▸ INPUT DATA
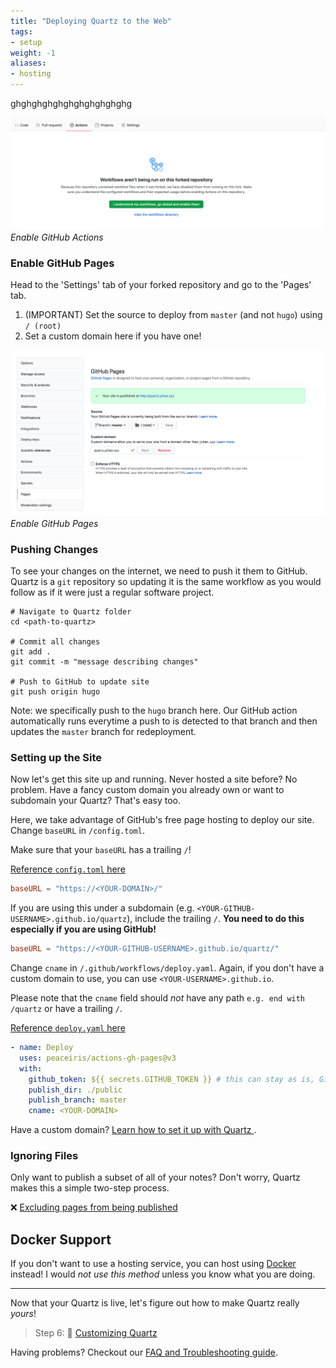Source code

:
 ```yaml
---
title: "Deploying Quartz to the Web"
tags:
- setup
weight: -1
aliases:
- hosting
---
```


ghghghghghghghghghghghg





![Enable GitHub Actions](notes/images/github-actions.png)*Enable GitHub Actions*

### Enable GitHub Pages

Head to the 'Settings' tab of your forked repository and go to the 'Pages' tab.

1. (IMPORTANT) Set the source to deploy from `master` (and not `hugo`) using `/ (root)`
2. Set a custom domain here if you have one!

![Enable GitHub Pages](/notes/images/github-pages.png)*Enable GitHub Pages*

### Pushing Changes
To see your changes on the internet, we need to push it them to GitHub. Quartz is a `git` repository so updating it is the same workflow as you would follow as if it were just a regular software project.

```shell
# Navigate to Quartz folder
cd <path-to-quartz>

# Commit all changes
git add .
git commit -m "message describing changes"

# Push to GitHub to update site
git push origin hugo
```

Note: we specifically push to the `hugo` branch here. Our GitHub action automatically runs everytime a push to is detected to that branch and then updates the `master` branch for redeployment.

### Setting up the Site
Now let's get this site up and running. Never hosted a site before? No problem. Have a fancy custom domain you already own or want to subdomain your Quartz? That's easy too.

Here, we take advantage of GitHub's free page hosting to deploy our site. Change `baseURL` in `/config.toml`. 

Make sure that your `baseURL` has a trailing `/`!

[Reference `config.toml` here](https://github.com/jackyzha0/quartz/blob/hugo/config.toml)

```toml
baseURL = "https://<YOUR-DOMAIN>/"
```

If you are using this under a subdomain (e.g. `<YOUR-GITHUB-USERNAME>.github.io/quartz`), include the trailing `/`. **You need to do this especially if you are using GitHub!**

```toml
baseURL = "https://<YOUR-GITHUB-USERNAME>.github.io/quartz/"
```

Change `cname` in `/.github/workflows/deploy.yaml`. Again, if you don't have a custom domain to use, you can use `<YOUR-USERNAME>.github.io`.

Please note that the `cname` field should *not* have any path `e.g. end with /quartz` or have a trailing `/`.

[Reference `deploy.yaml` here](https://github.com/jackyzha0/quartz/blob/hugo/.github/workflows/deploy.yaml)

```yaml {title=".github/workflows/deploy.yaml"}
- name: Deploy  
  uses: peaceiris/actions-gh-pages@v3  
  with:  
	github_token: ${{ secrets.GITHUB_TOKEN }} # this can stay as is, GitHub fills this in for us!
	publish_dir: ./public  
	publish_branch: master
	cname: <YOUR-DOMAIN>
```

Have a custom domain? [Learn how to set it up with Quartz ](notes/custom%20Domain.md).

### Ignoring Files
Only want to publish a subset of all of your notes? Don't worry, Quartz makes this a simple two-step process.

❌ [Excluding pages from being published](notes/ignore%20notes.md)

## Docker Support
If you don't want to use a hosting service, you can host using [Docker](notes/docker.md) instead!
I would *not use this method* unless you know what you are doing.

---

Now that your Quartz is live, let's figure out how to make Quartz really *yours*!

> Step 6: 🎨 [Customizing Quartz](notes/config.md)

Having problems? Checkout our [FAQ and Troubleshooting guide](notes/troubleshooting.md).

▸ TASK OBJECTIVE
Line count for the word "from": tally the lines in the records that include it and give only the result.

▸ RESULT FOR THIS EXERCISE
2